▶ Problem statement:
Your answer must be the lines from the first one in the material through the line with "dem Master Creator.", retyped exactly and with no pictures.

Data below:

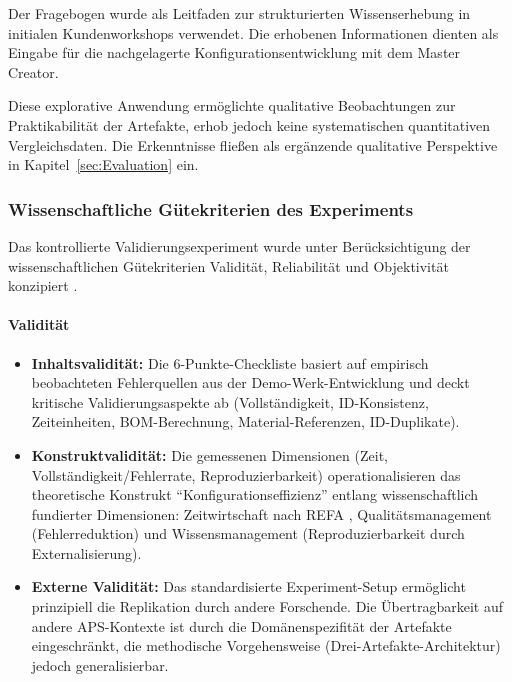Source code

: Der Fragebogen wurde als Leitfaden zur strukturierten Wissenserhebung in initialen Kundenworkshops verwendet. Die erhobenen Informationen dienten als Eingabe für die nachgelagerte Konfigurationsentwicklung mit dem Master Creator.

Diese explorative Anwendung ermöglichte qualitative Beobachtungen zur Praktikabilität der Artefakte, erhob jedoch keine systematischen quantitativen Vergleichsdaten. Die Erkenntnisse fließen als ergänzende qualitative Perspektive in Kapitel~\ref{sec:Evaluation} ein.

\subsubsection{Wissenschaftliche Gütekriterien des Experiments}
\label{subsubsec:Guetekriterien}

Das kontrollierte Validierungsexperiment wurde unter Berücksichtigung der wissenschaftlichen Gütekriterien Validität, Reliabilität und Objektivität konzipiert \citep{gothesis:methodikteil}.

\paragraph{Validität}

\begin{itemize}
    \item \textbf{Inhaltsvalidität:} Die 6-Punkte-Checkliste basiert auf empirisch beobachteten Fehlerquellen aus der Demo-Werk-Entwicklung und deckt kritische Validierungsaspekte ab (Vollständigkeit, ID-Konsistenz, Zeiteinheiten, BOM-Berechnung, Material-Referenzen, ID-Duplikate).

    \item \textbf{Konstruktvalidität:} Die gemessenen Dimensionen (Zeit, Vollständigkeit/Fehlerrate, Reproduzierbarkeit) operationalisieren das theoretische Konstrukt ``Konfigurationseffizienz'' entlang wissenschaftlich fundierter Dimensionen: Zeitwirtschaft nach REFA \citep{REFA2012}, Qualitätsmanagement (Fehlerreduktion) und Wissensmanagement (Reproduzierbarkeit durch Externalisierung).

    \item \textbf{Externe Validität:} Das standardisierte Experiment-Setup ermöglicht prinzipiell die Replikation durch andere Forschende. Die Übertragbarkeit auf andere APS-Kontexte ist durch die Domänenspezifität der Artefakte eingeschränkt, die methodische Vorgehensweise (Drei-Artefakte-Architektur) jedoch generalisierbar.
\end{itemize}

End of Data.

▶ Task answer:
Source code

: Der Fragebogen wurde als Leitfaden zur strukturierten Wissenserhebung in initialen Kundenworkshops verwendet. Die erhobenen Informationen dienten als Eingabe für die nachgelagerte Konfigurationsentwicklung mit dem Master Creator.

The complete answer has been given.